The pilot flying the aircraft must have at least a private pilot’s certificate and current medical certification.
Those requirements are probably imposed because, while the aircraft must remain in line of sight, “they will be testing beyond line of sight (BLOS) and see-and-avoid systems, and would consider this operation safer with a trained pilot at the controls should malfunctions occur,” remarked Michael Blades, a senior industry analyst at Frost & Sullivan.
“Think of [the pilot] as a drone test pilot,” he told the E-Commerce Times.
“Eventually, all this will be automated and instrumented, preventing [accidents] — but during testing, that generally won’t be the case,” Enderle remarked.
Under last week’s certification, Amazon has to report monthly to the FAA on the number of flights conducted, pilot duty time per flight, unusual hardware or software malfunctions, any deviations from air traffic controllers’ instructions, and any unintended loss of communications links.
Those reporting requirements are standard for all UAS experimental airworthiness certificates, the FAA said, and presumably would apply to future authorizations.
The FAA “is learning from practices that are already in place in Europe, Australia and Canada, and plans to use information collected from test sites and comments from the Notice of Proposed Rulemaking to make safe and effective rules,” Blades said.
FAA’s Cautionary Stance
The certificate’s overall requirements aren’t too strict, Blades maintained, because safety requirements are more stringent for experimental systems.

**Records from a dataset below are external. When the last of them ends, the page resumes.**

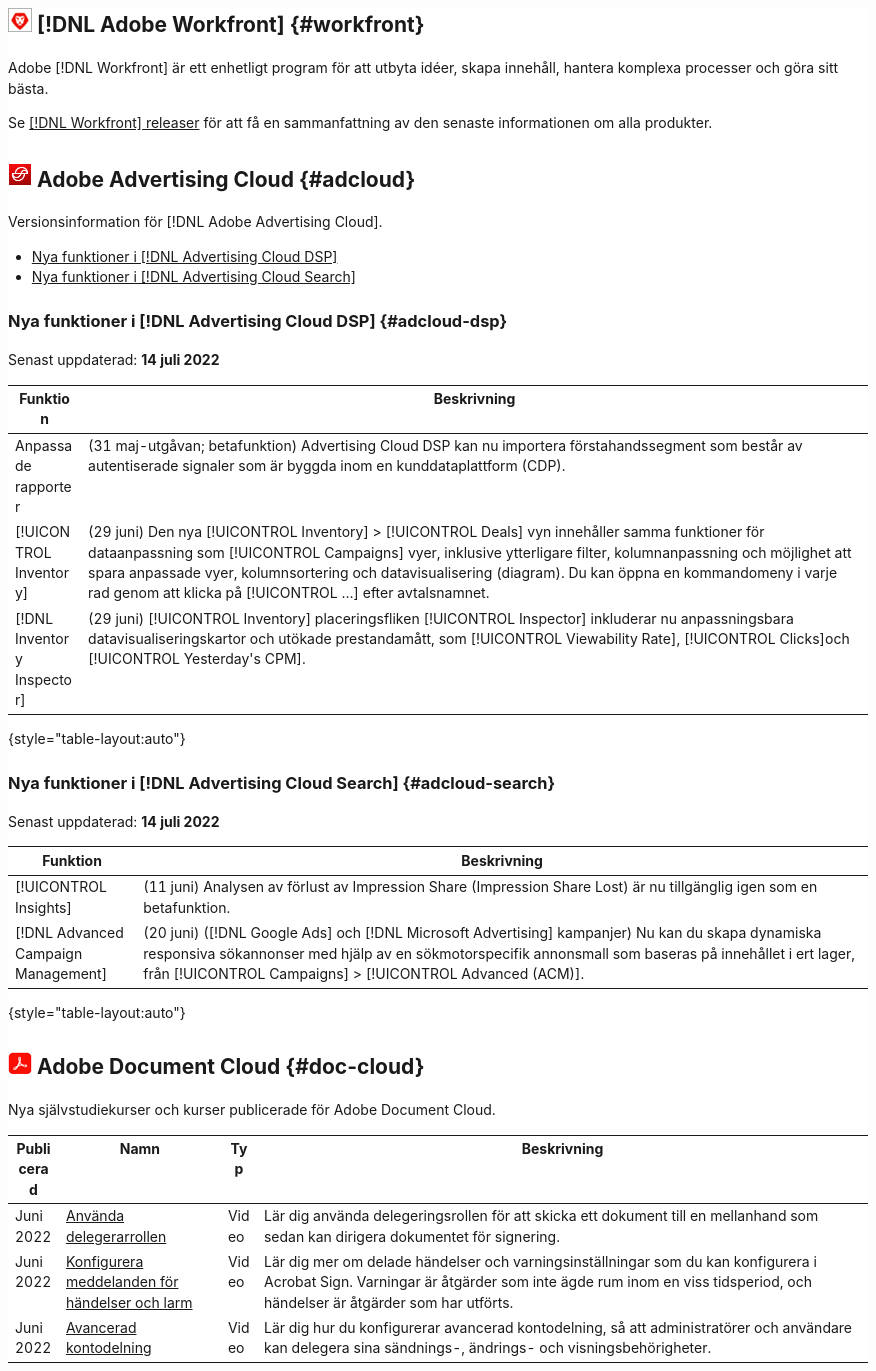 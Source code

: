 ## ![Ikon](/assets/workfront.png) [!DNL Adobe Workfront] {#workfront}

Adobe [!DNL Workfront] är ett enhetligt program för att utbyta idéer, skapa innehåll, hantera komplexa processer och göra sitt bästa.

Se [[!DNL Workfront] releaser](https://one.workfront.com/s/product-releases) för att få en sammanfattning av den senaste informationen om alla produkter.

## ![Ikon](/assets/advertising-cloud.png) Adobe Advertising Cloud {#adcloud}

Versionsinformation för [!DNL Adobe Advertising Cloud].


* [Nya funktioner i [!DNL Advertising Cloud DSP]](#adcloud-dsp)
* [Nya funktioner i [!DNL Advertising Cloud Search]](#adcloud-search)




### Nya funktioner i [!DNL Advertising Cloud DSP] {#adcloud-dsp}

Senast uppdaterad: **14 juli 2022**

| Funktion | Beskrivning |
| ------- | ----------- |
| Anpassade rapporter | (31 maj-utgåvan; betafunktion) Advertising Cloud DSP kan nu importera förstahandssegment som består av autentiserade signaler som är byggda inom en kunddataplattform (CDP). |
| [!UICONTROL Inventory] | (29 juni) Den nya [!UICONTROL Inventory] > [!UICONTROL Deals] vyn innehåller samma funktioner för dataanpassning som [!UICONTROL Campaigns] vyer, inklusive ytterligare filter, kolumnanpassning och möjlighet att spara anpassade vyer, kolumnsortering och datavisualisering (diagram). Du kan öppna en kommandomeny i varje rad genom att klicka på [!UICONTROL …] efter avtalsnamnet. |
| [!DNL Inventory Inspector] | (29 juni) [!UICONTROL Inventory] placeringsfliken [!UICONTROL Inspector] inkluderar nu anpassningsbara datavisualiseringskartor och utökade prestandamått, som [!UICONTROL Viewability Rate], [!UICONTROL Clicks]och [!UICONTROL Yesterday's CPM]. |

{style="table-layout:auto"}

### Nya funktioner i [!DNL Advertising Cloud Search] {#adcloud-search}

Senast uppdaterad: **14 juli 2022**

| Funktion | Beskrivning |
| ------- | ----------- |
| [!UICONTROL Insights] | (11 juni) Analysen av förlust av Impression Share (Impression Share Lost) är nu tillgänglig igen som en betafunktion. |
| [!DNL Advanced Campaign Management] | (20 juni) ([!DNL Google Ads] och [!DNL Microsoft Advertising] kampanjer) Nu kan du skapa dynamiska responsiva sökannonser med hjälp av en sökmotorspecifik annonsmall som baseras på innehållet i ert lager, från [!UICONTROL Campaigns] > [!UICONTROL Advanced (ACM)]. |

{style="table-layout:auto"}

## ![Ikon](/assets/document-cloud-24.png) Adobe Document Cloud {#doc-cloud}

Nya självstudiekurser och kurser publicerade för Adobe Document Cloud.

| Publicerad | Namn | Typ | Beskrivning |
| -----------| ---------- | ---------- | ---------- |
| Juni 2022 | [Använda delegerarrollen](https://experienceleague.adobe.com/docs/document-cloud-learn/sign-learning-hub/advanced-tasks/advanced-tasks-sending/delegate-signature.html?lang=en) | Video | Lär dig använda delegeringsrollen för att skicka ett dokument till en mellanhand som sedan kan dirigera dokumentet för signering. |
| Juni 2022 | [Konfigurera meddelanden för händelser och larm](https://experienceleague.adobe.com/docs/document-cloud-learn/sign-learning-hub/admin-set-up/getting-started-admin/set-up-shared-events-and-alert.html?lang=en) | Video | Lär dig mer om delade händelser och varningsinställningar som du kan konfigurera i Acrobat Sign. Varningar är åtgärder som inte ägde rum inom en viss tidsperiod, och händelser är åtgärder som har utförts. |
| Juni 2022 | [Avancerad kontodelning](https://experienceleague.adobe.com/docs/document-cloud-learn/sign-learning-hub/admin-set-up/advanced-tasks-admins/advanced-account-sharing.html?lang=en) | Video | Lär dig hur du konfigurerar avancerad kontodelning, så att administratörer och användare kan delegera sina sändnings-, ändrings- och visningsbehörigheter. |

“Flying drones above 500 feet [puts them] in the same airspace as passenger traffic,” he pointed out.
Further, BLOS “still has several years of development before implementation,” Blades said, and methods for air traffic controllers to track drones, and systems for avoiding collisions, are “being developed but won’t be robust enough for efficient or safe operation for five-10 years.”
That could in part be due to FAA foot-dragging, however.
“Although the FAA has asked a subcommittee of one of its industry advisory committees to examine beyond visual line of sight operations — and I am a member of this subcommittee — the group has only met twice since its inception last year,” Michener said in his testimony on Tuesday. “This low level of government attention and slow pace are inadequate, especially compared to the regulatory efforts in other countries.”
Implications for Amazon’s Plans
It will take “at least five years” for Amazon’s plan to use drones for delivery, Blades suggested, because “it will take at least that long to develop a system that ensures safety and prevents loss or theft.”
That might cost Amazon plenty.
“Amazon isn’t a drone company,” Enderle pointed out. “Google, which owns both robotics and drone companies, could move on this opportunity far faster than Amazon can, and is better connected with the current administration than Amazon is.”
Meanwhile, out in North Dakota, Grand Sky, the first commercial UAS business and aviation park in the U.S., is open for business.
It offers 1.2 million square feet of hangar, office, shop, laboratory and data center space and is backed by private equity investors seeking opportunities in the commercial UAS market. It’s an FAA-designated UAS test site.
In a few years, Enderle said, “we’re likely to be up to our armpits in drones.”